Maka dari beberapa hal yang sudah dijelaskan diatas yang kaitannya tentang perempuan dalam ranah sosial dan ekonomi, mendapati keterkaitan dan kesimpulan bahwa perempuan dalam bersosial dan berekonomi tetap mempunya hak dan kewajiban yang sama walaupun dewasa ini sering disalah pahamkan pandangan antara laki – laki dan perempuan.
2. Perempuan dan Pembangunan Nasional Indonesia
pembangunan pemberdayaan perempuan telah dilaksanakan lebih dari dua dasawarsa. Hasilnya terlihat adanya peningkatan peran dan kedudukan perempuan di berbagai bidang kehidupan. Namun peningkatan tersebut masih belum sebagaimana diharapkan yaitu terwujudnya keadilan dan kesetaraan antara perempuan dan laki – laki dalam hak dan kesempatan berpartisipasi dan menikmati hasil pembangunan perempuan masih tertinggal di berbagai bidang dibandingkan dengan laki – laki.
Kebijakan publik sering diformulasikan dengan mengansumsi peran perempuan hanya sebagai ibu rumah tangga, sehingga mengurangi hak dan kesempatan perempuan dan akhirnya mengukuhkan bentuk – bentuk ketidak setaraan dan ketidak adilan gender disegala bidang pembangunan.   Untuk mewujudkan keadilan dan kesetaraan Gender, harus dilakukan pembaerdayaan perempuan guna peningkatan peran perempuan dalam proses pengambilan keputusan di semua tahapan pembangunan serta penguatan kelembagaan instansi pemerintah untuk melakukan pengarusutamaan gender kedalam seluruh proses pembangunan.
Pada kenyataan kualitas hidup perempuan dalam beberapa bidang masih tertinggal dibandingkan dengan laki – laki.

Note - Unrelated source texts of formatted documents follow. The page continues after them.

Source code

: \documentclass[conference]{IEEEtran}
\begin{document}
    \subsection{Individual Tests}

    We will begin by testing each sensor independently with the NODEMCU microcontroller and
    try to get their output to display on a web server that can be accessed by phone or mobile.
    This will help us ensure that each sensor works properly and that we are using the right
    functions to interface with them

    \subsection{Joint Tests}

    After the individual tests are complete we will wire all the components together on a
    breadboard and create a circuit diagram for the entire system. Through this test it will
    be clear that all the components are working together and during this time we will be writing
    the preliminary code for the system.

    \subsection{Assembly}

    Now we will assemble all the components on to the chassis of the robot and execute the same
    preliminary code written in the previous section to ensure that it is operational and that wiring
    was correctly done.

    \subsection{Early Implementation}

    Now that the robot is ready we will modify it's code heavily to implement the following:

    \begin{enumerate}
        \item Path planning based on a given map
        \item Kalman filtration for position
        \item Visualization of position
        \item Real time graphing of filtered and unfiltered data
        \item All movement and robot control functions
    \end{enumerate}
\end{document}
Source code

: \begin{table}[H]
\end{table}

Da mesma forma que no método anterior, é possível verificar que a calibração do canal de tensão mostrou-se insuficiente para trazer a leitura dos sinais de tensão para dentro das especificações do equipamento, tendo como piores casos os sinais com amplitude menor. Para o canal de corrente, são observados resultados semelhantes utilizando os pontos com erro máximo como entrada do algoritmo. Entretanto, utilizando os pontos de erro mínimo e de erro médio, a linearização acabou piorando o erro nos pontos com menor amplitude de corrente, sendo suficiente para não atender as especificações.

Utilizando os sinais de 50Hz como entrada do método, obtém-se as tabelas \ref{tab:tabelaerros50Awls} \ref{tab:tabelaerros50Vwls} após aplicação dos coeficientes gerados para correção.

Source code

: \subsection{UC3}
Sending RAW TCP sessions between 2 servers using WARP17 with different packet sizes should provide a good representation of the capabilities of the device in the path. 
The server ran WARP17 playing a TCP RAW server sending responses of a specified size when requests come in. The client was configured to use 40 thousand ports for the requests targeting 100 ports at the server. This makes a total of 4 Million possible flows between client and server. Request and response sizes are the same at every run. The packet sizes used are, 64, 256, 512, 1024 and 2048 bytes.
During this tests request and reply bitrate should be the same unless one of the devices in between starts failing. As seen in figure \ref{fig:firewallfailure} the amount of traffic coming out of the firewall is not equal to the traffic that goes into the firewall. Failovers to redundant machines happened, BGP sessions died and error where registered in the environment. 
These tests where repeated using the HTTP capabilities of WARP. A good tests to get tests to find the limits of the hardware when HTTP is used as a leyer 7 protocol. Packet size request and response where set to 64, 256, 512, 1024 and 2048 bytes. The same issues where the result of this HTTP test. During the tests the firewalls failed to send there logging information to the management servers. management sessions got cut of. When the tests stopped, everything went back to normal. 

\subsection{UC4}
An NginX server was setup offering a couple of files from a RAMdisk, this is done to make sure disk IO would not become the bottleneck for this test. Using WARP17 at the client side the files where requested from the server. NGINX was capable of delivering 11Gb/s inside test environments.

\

Ketertinggalan perempuan tersebut salah satunya adalah dalam hal partisipasi dalam sektor publik (ekonomi dan ketenaga kerjaan).
Meskipun angka partisipasi sekolah (APS) penduduk terus mengalami peningkatan, tetapi APS perempuan terutama pada pendidikan tinggi lebih kecil dibandingkan laki – laki. Dalam bidang ketenagakerjaan, partisiasi perempuan dalam angkatan kerja masih sekitar separuh dari laki – laki.
Garis – garis Besar Haluan (GBHN), Propenas, UU No. 25 Tahun 2000, Inpres No. 9 tahun 2000 dan sebagainya, menyatakan bahwa pembangunan nasional harus berperspektif Gender, sebagai upaya konkret untuk mewujudkan kesetaraan dan keadilan Gender dalam kehidupan berkeluarga, bermasyarakat, berbangsa dan bernegara. Untuk mencapai hal tersebut adalah melalui pemberdayan perempuan guna meningkatkan kondisi dan posisi perempuan yang setara dengan laki – laki.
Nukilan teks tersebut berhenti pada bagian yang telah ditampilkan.